Neues Wiener Tagblatt - Isabelle Adjani rejugée pour fraude fiscale: de 18 à 24 mois de prison avec sursis requis en appel

Isabelle Adjani rejugée pour fraude fiscale: de 18 à 24 mois de prison avec sursis requis en appel

Isabelle Adjani rejugée pour fraude fiscale: de 18 à 24 mois de prison avec sursis requis en appel

Le parquet général a requis jeudi à Paris contre Isabelle Adjani une peine de 18 à 24 mois de prison et 250.000 euros d'amende, avec exécution provisoire, pour fraude fiscale aggravée et blanchiment devant la cour d'appel de Paris.

Taille du texte:

La décision sera rendue le 1er juillet.

Absente de son premier procès en 2023, "Madame Adjani a pu assister aux débats et répondre aux questions de la cour" mais "sans modifier l'analyse juridique des faits", a estimé l'avocat général Laurent Couderc, qui a demandé la "confirmation totale du jugement de première instance".

"Je me demande s'il n'y a pas une forme d'animosité personnelle à mon endroit", a lancé Isabelle Adjani, lors de ses derniers mots, à l'adresse de Laurent Couderc, qui était procureur sur son dossier en première instance.

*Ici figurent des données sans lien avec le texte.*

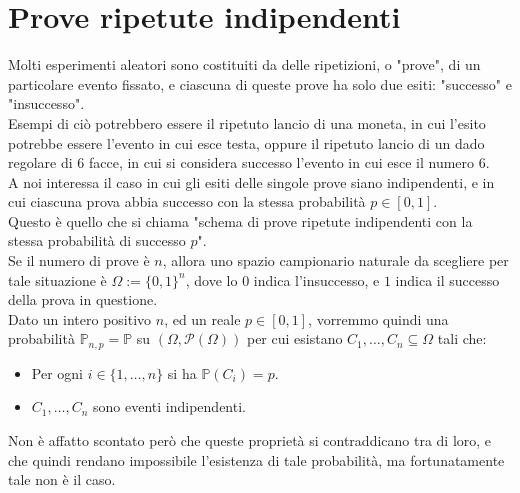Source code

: \documentclass[11pt]{book}
\theoremstyle{Definizione}
\theoremstyle{TeoremaProposizioneLemmaCorollario}
\theoremstyle{OsservazioneNota}
\newcommand{\parti}[1]{\mathcal{P}\left({#1}\right)}
\renewcommand{\P}{\mathbb{P}}
\begin{document}
\section{Prove ripetute indipendenti}
Molti esperimenti aleatori sono costituiti da delle ripetizioni, o "prove", di un particolare evento fissato, e ciascuna di queste prove ha solo due esiti: "successo" e "insuccesso".\\
Esempi di ciò potrebbero essere il ripetuto lancio di una moneta, in cui l'esito potrebbe essere l'evento in cui esce testa, oppure il ripetuto lancio di un dado regolare di $6$ facce, in cui si considera successo l'evento in cui esce il numero $6$.\\
A noi interessa il caso in cui gli esiti delle singole prove siano indipendenti, e in cui ciascuna prova abbia successo con la stessa probabilità $p\in [0,1]$.\\
Questo è quello che si chiama "schema di prove ripetute indipendenti con la stessa probabilità di successo $p$".\\
Se il numero di prove è $n$, allora uno spazio campionario naturale da scegliere per tale situazione è $\Omega:=\{0,1\}^n$, dove lo $0$ indica l'insuccesso, e $1$ indica il successo della prova in questione.\\
Dato un intero positivo $n$, ed un reale $p\in [0,1]$, vorremmo quindi una probabilità $\P_{n,p}= \P$ su $(\Omega,\parti{\Omega})$ per cui esistano $C_1,\dots,C_n\subseteq \Omega$ tali che:
\begin{itemize}
\item Per ogni $i\in \{1,\dots,n\}$ si ha $\P(C_i) = p$.
\item $C_1,\dots,C_n$ sono eventi indipendenti.
\end{itemize}
Non è affatto scontato però che queste proprietà si contraddicano tra di loro, e che quindi rendano impossibile l'esistenza di tale probabilità, ma fortunatamente tale non è il caso.
\end{document}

La veille, la star s'était défendue d'être une "voleuse", se décrivant comme la "proie" de "prédateurs", "victime d'escroqueries successives".

"Je vais être honnête, je n'ai jamais rempli une fiche d'impôt. Et heureusement, car ça aurait été désastreux (...). J'ai la phobie des papiers", avait expliqué l'actrice, la voix serrée, à la barre.

 

"Mes affaires, je les ai confiées à des gens pour qu'elles soient gérées en bonne et due forme", avait-elle déclaré, rejetant la faute sur ses conseillers fiscaux.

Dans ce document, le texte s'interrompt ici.